** Your goal **
Please reproduce the entries that follow without a single difference.
Records Start Marker
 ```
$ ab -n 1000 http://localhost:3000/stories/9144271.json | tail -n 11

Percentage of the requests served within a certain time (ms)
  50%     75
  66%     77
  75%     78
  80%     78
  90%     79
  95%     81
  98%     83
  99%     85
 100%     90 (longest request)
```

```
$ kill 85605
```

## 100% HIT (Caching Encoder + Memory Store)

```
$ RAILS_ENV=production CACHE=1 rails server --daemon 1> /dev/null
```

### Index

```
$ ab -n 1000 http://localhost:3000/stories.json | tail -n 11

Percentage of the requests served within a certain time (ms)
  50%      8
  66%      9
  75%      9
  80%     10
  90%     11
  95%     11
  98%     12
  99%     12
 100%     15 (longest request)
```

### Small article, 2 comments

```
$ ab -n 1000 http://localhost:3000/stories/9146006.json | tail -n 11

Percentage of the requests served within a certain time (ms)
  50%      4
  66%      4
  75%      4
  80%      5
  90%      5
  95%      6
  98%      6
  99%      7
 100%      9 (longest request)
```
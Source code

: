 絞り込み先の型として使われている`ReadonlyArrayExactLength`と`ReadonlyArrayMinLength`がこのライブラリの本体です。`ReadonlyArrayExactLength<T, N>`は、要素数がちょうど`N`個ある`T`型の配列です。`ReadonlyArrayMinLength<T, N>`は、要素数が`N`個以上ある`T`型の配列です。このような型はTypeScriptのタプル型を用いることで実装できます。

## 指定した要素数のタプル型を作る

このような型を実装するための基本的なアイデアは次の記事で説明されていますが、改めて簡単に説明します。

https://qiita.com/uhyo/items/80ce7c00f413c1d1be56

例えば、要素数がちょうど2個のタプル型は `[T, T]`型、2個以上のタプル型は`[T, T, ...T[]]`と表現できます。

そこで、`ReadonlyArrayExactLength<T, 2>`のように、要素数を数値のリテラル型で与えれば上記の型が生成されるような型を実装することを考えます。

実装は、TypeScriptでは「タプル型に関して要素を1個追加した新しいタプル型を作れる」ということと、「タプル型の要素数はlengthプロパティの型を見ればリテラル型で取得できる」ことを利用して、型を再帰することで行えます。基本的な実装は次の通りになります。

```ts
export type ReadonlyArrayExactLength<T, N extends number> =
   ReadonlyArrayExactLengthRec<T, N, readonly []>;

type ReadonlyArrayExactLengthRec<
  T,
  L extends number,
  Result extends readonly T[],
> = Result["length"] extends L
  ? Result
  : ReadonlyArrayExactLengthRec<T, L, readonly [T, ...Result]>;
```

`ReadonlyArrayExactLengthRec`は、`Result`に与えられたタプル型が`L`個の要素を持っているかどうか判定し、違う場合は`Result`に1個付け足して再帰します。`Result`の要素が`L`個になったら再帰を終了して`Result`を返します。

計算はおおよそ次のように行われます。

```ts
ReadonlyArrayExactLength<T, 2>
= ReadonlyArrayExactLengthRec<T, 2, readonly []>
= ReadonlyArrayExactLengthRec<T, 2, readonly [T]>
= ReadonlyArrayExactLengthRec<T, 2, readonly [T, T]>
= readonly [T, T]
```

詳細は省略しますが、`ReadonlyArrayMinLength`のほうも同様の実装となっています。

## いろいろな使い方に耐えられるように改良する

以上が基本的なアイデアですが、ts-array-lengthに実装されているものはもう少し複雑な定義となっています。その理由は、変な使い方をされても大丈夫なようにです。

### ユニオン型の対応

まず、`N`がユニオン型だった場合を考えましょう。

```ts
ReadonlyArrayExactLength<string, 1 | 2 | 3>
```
Records End Marker
** Completed exercise **
 ```
$ ab -n 1000 http://localhost:3000/stories/9144271.json | tail -n 11

Percentage of the requests served within a certain time (ms)
  50%     75
  66%     77
  75%     78
  80%     78
  90%     79
  95%     81
  98%     83
  99%     85
 100%     90 (longest request)
```

```
$ kill 85605
```

## 100% HIT (Caching Encoder + Memory Store)

```
$ RAILS_ENV=production CACHE=1 rails server --daemon 1> /dev/null
```

### Index

```
$ ab -n 1000 http://localhost:3000/stories.json | tail -n 11

Percentage of the requests served within a certain time (ms)
  50%      8
  66%      9
  75%      9
  80%     10
  90%     11
  95%     11
  98%     12
  99%     12
 100%     15 (longest request)
```

### Small article, 2 comments

```
$ ab -n 1000 http://localhost:3000/stories/9146006.json | tail -n 11

Percentage of the requests served within a certain time (ms)
  50%      4
  66%      4
  75%      4
  80%      5
  90%      5
  95%      6
  98%      6
  99%      7
 100%      9 (longest request)
```
Source code

: 絞り込み先の型として使われている`ReadonlyArrayExactLength`と`ReadonlyArrayMinLength`がこのライブラリの本体です。`ReadonlyArrayExactLength<T, N>`は、要素数がちょうど`N`個ある`T`型の配列です。`ReadonlyArrayMinLength<T, N>`は、要素数が`N`個以上ある`T`型の配列です。このような型はTypeScriptのタプル型を用いることで実装できます。

## 指定した要素数のタプル型を作る

このような型を実装するための基本的なアイデアは次の記事で説明されていますが、改めて簡単に説明します。

https://qiita.com/uhyo/items/80ce7c00f413c1d1be56

例えば、要素数がちょうど2個のタプル型は `[T, T]`型、2個以上のタプル型は`[T, T, ...T[]]`と表現できます。

そこで、`ReadonlyArrayExactLength<T, 2>`のように、要素数を数値のリテラル型で与えれば上記の型が生成されるような型を実装することを考えます。

実装は、TypeScriptでは「タプル型に関して要素を1個追加した新しいタプル型を作れる」ということと、「タプル型の要素数はlengthプロパティの型を見ればリテラル型で取得できる」ことを利用して、型を再帰することで行えます。基本的な実装は次の通りになります。

```ts
export type ReadonlyArrayExactLength<T, N extends number> =
   ReadonlyArrayExactLengthRec<T, N, readonly []>;

type ReadonlyArrayExactLengthRec<
  T,
  L extends number,
  Result extends readonly T[],
> = Result["length"] extends L
  ? Result
  : ReadonlyArrayExactLengthRec<T, L, readonly [T, ...Result]>;
```

`ReadonlyArrayExactLengthRec`は、`Result`に与えられたタプル型が`L`個の要素を持っているかどうか判定し、違う場合は`Result`に1個付け足して再帰します。`Result`の要素が`L`個になったら再帰を終了して`Result`を返します。

計算はおおよそ次のように行われます。

```ts
ReadonlyArrayExactLength<T, 2>
= ReadonlyArrayExactLengthRec<T, 2, readonly []>
= ReadonlyArrayExactLengthRec<T, 2, readonly [T]>
= ReadonlyArrayExactLengthRec<T, 2, readonly [T, T]>
= readonly [T, T]
```

詳細は省略しますが、`ReadonlyArrayMinLength`のほうも同様の実装となっています。

## いろいろな使い方に耐えられるように改良する

以上が基本的なアイデアですが、ts-array-lengthに実装されているものはもう少し複雑な定義となっています。その理由は、変な使い方をされても大丈夫なようにです。

### ユニオン型の対応

まず、`N`がユニオン型だった場合を考えましょう。

```ts
ReadonlyArrayExactLength<string, 1 | 2 | 3>
```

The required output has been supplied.